Politics

What’s the Best Way to Find a Gifted 4-Year-Old?

How can you tell if a preschooler is gifted? In the late 1990s, researchers at the Center for Gifted Development in Colorado approached the question by asking parents of older children who were deemed intellectually advanced what sort of characteristics manifested themselves early on.

A vast majority of those surveyed noted that their children were highly observant and spoke with sophistication, one parent reporting that at 2½, his child described Rudolph as “ostracized” by the other reindeer, and another quoting a 3-year-old who prefaced sentences with the words, “Well, apparently….” These children tended to be perfectionists, funny, puzzle-adept and prone to posing detailed questions about politics or nuclear war. Researchers concluded that some of these advantages stemmed from natural ability and the rest from nurturing, writing, “You just can’t create a gifted child from scratch like Yuppie pasta.”

For years now, education scholars have been riled by the persistent belief that the exceptional child is the one who most resembles an engaging and bookish 38-year-old, a view that has enormous consequences for the policies formulated around access to accelerated learning. “I think that the debate would be elevated if people understood that they are operating on archaic models of what giftedness is,” Jonathan Plucker, a professor of education at Johns Hopkins University, told me recently. A huge body of research tells us that children develop along a varied pace, that intelligence has many complex aspects, that deficits in one area can coexist with dazzling ability in another.

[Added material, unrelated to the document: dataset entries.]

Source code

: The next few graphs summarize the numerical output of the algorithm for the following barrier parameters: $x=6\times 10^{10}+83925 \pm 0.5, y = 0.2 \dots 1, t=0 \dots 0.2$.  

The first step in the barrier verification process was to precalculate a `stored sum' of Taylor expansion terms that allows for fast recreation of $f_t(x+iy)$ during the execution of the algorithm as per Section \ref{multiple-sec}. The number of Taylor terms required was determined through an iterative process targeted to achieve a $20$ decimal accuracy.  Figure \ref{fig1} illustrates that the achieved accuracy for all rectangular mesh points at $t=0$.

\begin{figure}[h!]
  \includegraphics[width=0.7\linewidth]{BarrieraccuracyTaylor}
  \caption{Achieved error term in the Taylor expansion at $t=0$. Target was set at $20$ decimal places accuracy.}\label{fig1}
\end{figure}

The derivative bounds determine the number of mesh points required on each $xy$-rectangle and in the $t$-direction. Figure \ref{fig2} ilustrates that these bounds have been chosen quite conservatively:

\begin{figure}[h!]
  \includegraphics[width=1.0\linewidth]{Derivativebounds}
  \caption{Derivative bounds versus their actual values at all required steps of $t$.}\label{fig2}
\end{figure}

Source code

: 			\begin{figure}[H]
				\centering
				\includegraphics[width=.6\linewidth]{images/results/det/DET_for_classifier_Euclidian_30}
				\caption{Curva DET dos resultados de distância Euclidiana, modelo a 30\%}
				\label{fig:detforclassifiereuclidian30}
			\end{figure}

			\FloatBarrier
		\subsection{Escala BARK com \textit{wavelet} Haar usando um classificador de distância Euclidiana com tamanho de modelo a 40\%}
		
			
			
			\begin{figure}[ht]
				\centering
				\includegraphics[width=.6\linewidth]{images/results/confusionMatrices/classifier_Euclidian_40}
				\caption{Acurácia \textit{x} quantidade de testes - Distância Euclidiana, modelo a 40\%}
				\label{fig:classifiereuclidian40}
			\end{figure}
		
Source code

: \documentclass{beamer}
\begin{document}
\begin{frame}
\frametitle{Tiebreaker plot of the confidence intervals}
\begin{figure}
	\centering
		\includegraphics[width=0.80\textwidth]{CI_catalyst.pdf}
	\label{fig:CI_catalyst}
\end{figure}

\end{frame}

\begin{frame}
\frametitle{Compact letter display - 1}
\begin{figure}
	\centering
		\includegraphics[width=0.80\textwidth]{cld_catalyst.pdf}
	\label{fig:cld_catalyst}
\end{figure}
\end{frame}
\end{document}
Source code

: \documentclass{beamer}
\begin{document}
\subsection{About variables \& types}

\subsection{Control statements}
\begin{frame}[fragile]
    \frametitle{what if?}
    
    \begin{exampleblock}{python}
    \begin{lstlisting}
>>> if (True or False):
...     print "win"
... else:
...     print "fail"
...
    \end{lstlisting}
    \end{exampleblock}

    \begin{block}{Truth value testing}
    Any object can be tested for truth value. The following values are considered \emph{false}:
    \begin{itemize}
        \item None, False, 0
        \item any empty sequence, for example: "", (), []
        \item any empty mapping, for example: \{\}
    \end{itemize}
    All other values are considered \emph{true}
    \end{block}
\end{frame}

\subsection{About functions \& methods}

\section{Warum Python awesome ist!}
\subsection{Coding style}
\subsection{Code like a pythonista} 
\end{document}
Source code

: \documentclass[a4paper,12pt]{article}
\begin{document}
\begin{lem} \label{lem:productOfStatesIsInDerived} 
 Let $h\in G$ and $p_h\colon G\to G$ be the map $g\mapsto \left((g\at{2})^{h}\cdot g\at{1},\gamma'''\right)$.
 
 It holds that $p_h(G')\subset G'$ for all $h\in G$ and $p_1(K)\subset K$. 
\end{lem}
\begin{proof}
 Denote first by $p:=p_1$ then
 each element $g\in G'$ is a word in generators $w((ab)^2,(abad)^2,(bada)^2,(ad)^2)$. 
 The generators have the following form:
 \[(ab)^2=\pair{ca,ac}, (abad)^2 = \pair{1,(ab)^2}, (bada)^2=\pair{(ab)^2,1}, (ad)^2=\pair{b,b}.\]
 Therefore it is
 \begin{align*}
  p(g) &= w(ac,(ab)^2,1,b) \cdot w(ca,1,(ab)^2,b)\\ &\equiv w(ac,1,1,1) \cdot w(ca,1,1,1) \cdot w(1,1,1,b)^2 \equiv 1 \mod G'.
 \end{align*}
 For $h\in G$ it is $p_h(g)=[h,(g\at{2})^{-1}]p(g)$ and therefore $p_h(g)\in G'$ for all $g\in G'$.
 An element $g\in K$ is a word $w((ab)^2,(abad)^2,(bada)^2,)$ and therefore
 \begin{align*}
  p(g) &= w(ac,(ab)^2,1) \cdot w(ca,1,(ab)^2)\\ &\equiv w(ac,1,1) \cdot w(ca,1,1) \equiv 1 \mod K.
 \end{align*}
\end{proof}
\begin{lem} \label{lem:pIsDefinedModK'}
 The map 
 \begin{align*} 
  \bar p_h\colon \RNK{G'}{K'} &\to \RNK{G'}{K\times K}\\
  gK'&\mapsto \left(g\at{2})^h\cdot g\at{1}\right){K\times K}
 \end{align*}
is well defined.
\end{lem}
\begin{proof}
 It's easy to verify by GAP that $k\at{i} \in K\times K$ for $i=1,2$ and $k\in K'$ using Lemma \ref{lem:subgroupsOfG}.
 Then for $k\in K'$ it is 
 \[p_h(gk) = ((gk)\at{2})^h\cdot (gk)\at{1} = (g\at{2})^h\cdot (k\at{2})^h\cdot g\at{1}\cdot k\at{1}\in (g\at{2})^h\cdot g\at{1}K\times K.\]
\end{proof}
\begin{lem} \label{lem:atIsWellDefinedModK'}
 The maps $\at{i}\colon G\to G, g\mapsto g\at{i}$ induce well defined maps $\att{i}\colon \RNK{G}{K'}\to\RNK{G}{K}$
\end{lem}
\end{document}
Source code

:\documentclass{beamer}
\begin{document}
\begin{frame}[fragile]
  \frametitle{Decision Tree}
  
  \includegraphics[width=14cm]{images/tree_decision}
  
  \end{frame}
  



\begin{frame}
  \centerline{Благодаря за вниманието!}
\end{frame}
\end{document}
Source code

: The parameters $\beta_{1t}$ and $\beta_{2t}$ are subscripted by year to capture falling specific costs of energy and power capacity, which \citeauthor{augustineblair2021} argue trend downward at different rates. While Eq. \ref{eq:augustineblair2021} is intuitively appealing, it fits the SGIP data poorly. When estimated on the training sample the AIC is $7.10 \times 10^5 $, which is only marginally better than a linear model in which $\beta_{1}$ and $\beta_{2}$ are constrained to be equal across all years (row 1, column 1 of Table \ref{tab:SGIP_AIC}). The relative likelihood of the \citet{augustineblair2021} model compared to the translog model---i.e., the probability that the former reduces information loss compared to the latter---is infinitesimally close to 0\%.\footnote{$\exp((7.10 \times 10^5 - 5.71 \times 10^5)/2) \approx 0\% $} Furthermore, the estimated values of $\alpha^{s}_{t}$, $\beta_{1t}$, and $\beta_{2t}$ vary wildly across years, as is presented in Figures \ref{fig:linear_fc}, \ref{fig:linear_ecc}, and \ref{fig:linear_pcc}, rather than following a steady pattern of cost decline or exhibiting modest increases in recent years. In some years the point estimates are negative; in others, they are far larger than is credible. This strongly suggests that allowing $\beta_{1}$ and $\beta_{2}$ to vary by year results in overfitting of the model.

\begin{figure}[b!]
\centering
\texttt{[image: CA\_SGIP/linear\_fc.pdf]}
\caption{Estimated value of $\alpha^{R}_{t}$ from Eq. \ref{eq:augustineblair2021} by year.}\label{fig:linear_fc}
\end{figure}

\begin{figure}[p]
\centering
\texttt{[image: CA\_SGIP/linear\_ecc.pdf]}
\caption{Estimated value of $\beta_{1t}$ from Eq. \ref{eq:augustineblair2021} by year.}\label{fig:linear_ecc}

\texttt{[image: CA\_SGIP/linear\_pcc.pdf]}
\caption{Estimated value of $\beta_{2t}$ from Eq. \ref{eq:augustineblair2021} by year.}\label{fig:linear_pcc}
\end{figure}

“Most people in the field don’t use the word ‘gifted’ anymore,” he said.

Although New York City’s school system still clings to the phrase, Mayor Eric Adams announced last month that he was getting rid of the standardized test that had been the sole criterion for admission into gifted and talented programs for elementary schools since the Bloomberg years. Under the old model, a 4-year-old who could not master an exam in which she might be shown five pictures each with a different number of apples and asked how many apples grandma needs to make sauce, would in all likelihood get shut out of the track leading to elite high school admission and all the privileges that follow.

Rather than eliminating programs, which have foreclosed opportunity for thousands of Black and Latino children, the city has put the task of identifying “giftedness” in 4- and 5-year-olds exclusively in the hands of prekindergarten teachers who recommend eligible students, who are in turn ordained gifted and talented by lottery.

Developed in the name of equity, the new process is meant to expand the ranks of students who have been traditionally deprived a certain kind of education, something that more progressively designed versions of the entrance exam did not manage to do. While the absence of a test means that no one can be expensively tutored to game it, leaving the decisions to the opinions of single teacher exposes the mechanism to to the vagaries of personal affinity, mood and whim, despite best intentions.

Imagine that you are a teacher sitting down in your kitchen with a beer and the nomination form provided by the Department of Education after a chaotic day in which Sam or Luis or Jack or Shaquille or all of them drove you to the brink, fidgeting and refusing to sit in the circle while you were reading “I Want My Hat Back.” How likely would you be to suggest any of them?

And how equipped are you to make these calls in the first place? Last month, teachers were given a tutorial in the form of an eight-and-a-half-minute video instructing them on how to approach the nominations with guidelines broad enough to make any child a likely candidate. “Curiosity,” teachers are told, should be an indicator. (Is the child, the text asks, “curious about new experiences, information and activities and/or people?” It is the rare 4-year-old who isn’t.)

Alerting teachers that they must push through their implicit biases in an enterprise that is inherently subjective, the tutorial asks them to consider all the ways that children might express their curiosity and ideas “verbally or non-verbally” citing for example dance or drawing. This is helpful only to the extent that these activities are featured in schools where the arts are often scaled back in the name of budget constraints.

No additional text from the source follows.